По вечерам в посольстве играли в бридж или покер. Фрэнсис проявлял живой интерес к успехам своих соседей по дому и персонала в различных играх, которые ему нравились. Когда интерес к картам иссякал, беседа, как правило, принимала бессвязный характер. Мысли обращались к далеким и совершенно разным родным землям. Бразилец и сиамец вяло спорили о том, в какой из их стран водятся самые крупные змеи, затем сквозь сигарный туман неожиданно раздавался голос Фрэнсиса, вдруг вспомнившего времена собственного пребывания на должности мэра в Сент-Луисе и губернаторства в Миссури. Вслед за этим сиамец кивал, мысли бразильца обращались к парижским бульварам, а молодой американский секретарь задумчиво смотрел через открытое окно на внешний мир, где мягкий и тревожный полумрак северной летней ночи все еще омывал тополя, где солнце еще не успело погаснуть, а над спящей провинциальной местностью вдруг раздавался вой паровозного гудка, и слабый стук торопливых шагов по мощеной улице каким-то образом свидетельствовал о тайне огромной, разрозненной, охваченной страстями русской земли.

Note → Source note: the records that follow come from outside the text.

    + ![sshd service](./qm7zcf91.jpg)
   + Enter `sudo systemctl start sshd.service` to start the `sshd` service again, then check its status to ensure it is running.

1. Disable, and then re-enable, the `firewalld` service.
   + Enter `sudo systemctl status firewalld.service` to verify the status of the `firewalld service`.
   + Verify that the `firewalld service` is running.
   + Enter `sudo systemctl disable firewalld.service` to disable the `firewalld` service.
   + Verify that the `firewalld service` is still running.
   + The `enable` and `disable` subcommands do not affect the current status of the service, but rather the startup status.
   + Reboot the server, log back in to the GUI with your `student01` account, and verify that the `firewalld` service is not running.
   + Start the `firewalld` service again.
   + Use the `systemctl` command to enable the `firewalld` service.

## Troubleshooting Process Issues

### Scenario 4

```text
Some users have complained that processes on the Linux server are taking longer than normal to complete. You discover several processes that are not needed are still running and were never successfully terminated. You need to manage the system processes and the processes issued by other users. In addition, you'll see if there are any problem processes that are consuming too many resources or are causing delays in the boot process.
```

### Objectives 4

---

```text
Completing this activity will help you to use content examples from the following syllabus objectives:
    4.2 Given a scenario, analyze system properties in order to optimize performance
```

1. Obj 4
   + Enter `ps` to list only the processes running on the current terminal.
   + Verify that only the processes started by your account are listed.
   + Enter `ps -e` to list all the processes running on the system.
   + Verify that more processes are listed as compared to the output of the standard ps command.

Июльские события с грубой внезапностью нарушили эту провинциальную идиллию. В течение некоторого времени – фактически с момента смерти Саммерса – Чичерин «обрабатывал» посла в отчаянной надежде отделить его от других союзников и выманить информацию о том, что происходит в их лагере. По случаю Дня независимости Фрэнсис получил послание, в котором говорилось обо всех произошедших переменах (позже с небольшим успехом об этом сообщила Американская коммунистическая партия) и о сходстве революционных истоков обоих правительств. В Москве даже создали нежизнеспособное Общество российско-американской дружбы под председательством Бородина[167]
(позже ставшего известным представителем русского коммунизма в Китае). Вознесенский был отправлен в Вологду, чтобы измерить политическую температуру Фрэнсиса и сказать ему некоторые ободряющие слова.В этих подходах присутствовала определенная патетика, если рассматривать их с сегодняшней точки зрения. И дело заключалось вовсе не в том, что за ними не стояло проявлений оппортунизма и отчаяния, и не в том, что они являлись верным отражением взглядов Ленина и Троцкого. Здесь в большей мере чувствовалось, что в сознании Чичерина (не более чем у любого другого, невосприимчивого к силе противоречий) присутствовала определенная усталость от революционного насилия и тайное желание, чтобы из всего этого действительно что-то вышло: чтобы Фрэнсис проникся симпатией к русской революции и заразил ею своих соотечественников, чтобы каким-то образом свежая энергия и добрая воля Америки могли быть добавлены к подлинному социальному идеализму, который очень многие все еще видели в большевистском движении. Из личной дипломатии Чичерина того времени следовало, что он являлся единственным человеком на советской стороне, которого действительно заботило (как по долгосрочным, так и по краткосрочным соображениям), что думают американцы об усилиях большевиков для создания новой России.
Как бы там ни было, попытка наркома улучшить положение запоздала. С начала мая подозрения Фрэнсиса, основанные на принятии тезиса о советском двуличии и чрезмерном немецком влиянии, только укрепились. Теперь в поведении посла стал проявляться некий тщательно продуманный рефлекс притворства, укоренившийся в результате тридцатилетнего погружения в маневры американской внутренней политики. Фрэнсис оценивал ситуацию; он знал (или думал, что знает), чего добиваются от него большевики; он принял Вознесенского (которого в частных беседах называл «наглым армейским мулом») с лукавой приветливостью и безжалостно поддразнивая. Когда Вознесенский при первом визите вскользь поинтересовался, не решил ли альянс вмешаться в ближайшем будущем, Фрэнсис ответил, что не знает, при втором повторил то же самое, при третьем (он состоялся 30 июня) еще сильнее подразнил несчастного посланца, ответив, что, если решение об интервенции и было принято, ему об этом пока не известно.
Наряду с этими внешне дружелюбными обменами мнениями наблюдались растущие признаки напряженности по мере ухудшения отношений между советским правительством и союзниками. В последних числах июня Кедров, политический комиссар Архангельска, прибыл в Вологду и отстранил от должности просоюзническую муниципальную администрацию, отношения с которой Фрэнсис усердно поддерживал. Эта акция вызвала некоторое возмущение среди местного населения. Чтобы подавить любые дальнейшие просоюзнические тенденции, в свете растущей опасности интервенции в Архангельске в первые дни июля в Вологду были направлены новые советские подразделения внутренней безопасности, воодушевленные надлежащей степенью враждебности по отношению к союзникам.